- RECORD EXCERPTS -
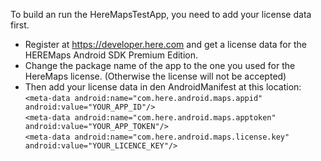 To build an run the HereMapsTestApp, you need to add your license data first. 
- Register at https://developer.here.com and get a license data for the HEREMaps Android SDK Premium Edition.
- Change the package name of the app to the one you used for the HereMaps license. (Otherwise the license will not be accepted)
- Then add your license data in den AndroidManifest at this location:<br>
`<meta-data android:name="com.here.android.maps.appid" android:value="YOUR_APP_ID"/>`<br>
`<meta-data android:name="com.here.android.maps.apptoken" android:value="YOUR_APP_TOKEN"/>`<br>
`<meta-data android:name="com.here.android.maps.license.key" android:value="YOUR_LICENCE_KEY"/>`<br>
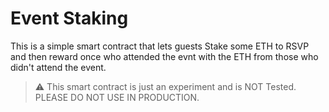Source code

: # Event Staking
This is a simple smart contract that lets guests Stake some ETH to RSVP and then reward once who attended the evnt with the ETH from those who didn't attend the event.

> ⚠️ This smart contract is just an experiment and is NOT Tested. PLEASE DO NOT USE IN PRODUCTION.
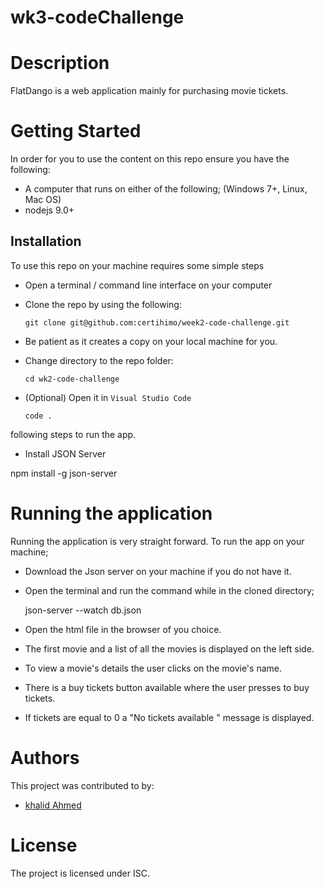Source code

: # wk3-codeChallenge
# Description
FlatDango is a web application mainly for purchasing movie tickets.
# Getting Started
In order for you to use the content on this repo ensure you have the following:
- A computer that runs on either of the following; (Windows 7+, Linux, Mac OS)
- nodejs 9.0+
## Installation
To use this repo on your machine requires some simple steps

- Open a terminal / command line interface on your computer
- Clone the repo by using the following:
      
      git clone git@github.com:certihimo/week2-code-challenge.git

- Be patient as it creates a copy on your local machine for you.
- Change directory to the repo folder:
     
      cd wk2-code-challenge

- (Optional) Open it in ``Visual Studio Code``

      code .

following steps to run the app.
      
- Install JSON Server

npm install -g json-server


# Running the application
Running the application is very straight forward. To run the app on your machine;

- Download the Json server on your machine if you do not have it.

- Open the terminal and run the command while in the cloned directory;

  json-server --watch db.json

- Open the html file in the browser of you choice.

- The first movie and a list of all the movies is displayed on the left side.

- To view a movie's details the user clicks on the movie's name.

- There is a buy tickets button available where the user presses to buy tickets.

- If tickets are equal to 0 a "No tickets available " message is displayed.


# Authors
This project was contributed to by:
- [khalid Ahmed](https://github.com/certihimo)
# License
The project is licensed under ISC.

- DESCRIPTION OF THE TASK -
An exact printout is needed of the lines from the one containing "- Be patient" through the end of the listing above, both of those lines included, and nothing else.

- TASK ANSWER -
- Be patient as it creates a copy on your local machine for you.
- Change directory to the repo folder:
     
      cd wk2-code-challenge

- (Optional) Open it in ``Visual Studio Code``

      code .

following steps to run the app.
      
- Install JSON Server

npm install -g json-server


# Running the application
Running the application is very straight forward. To run the app on your machine;

- Download the Json server on your machine if you do not have it.

- Open the terminal and run the command while in the cloned directory;

  json-server --watch db.json

- Open the html file in the browser of you choice.

- The first movie and a list of all the movies is displayed on the left side.

- To view a movie's details the user clicks on the movie's name.

- There is a buy tickets button available where the user presses to buy tickets.

- If tickets are equal to 0 a "No tickets available " message is displayed.


# Authors
This project was contributed to by:
- [khalid Ahmed](https://github.com/certihimo)
# License
The project is licensed under ISC.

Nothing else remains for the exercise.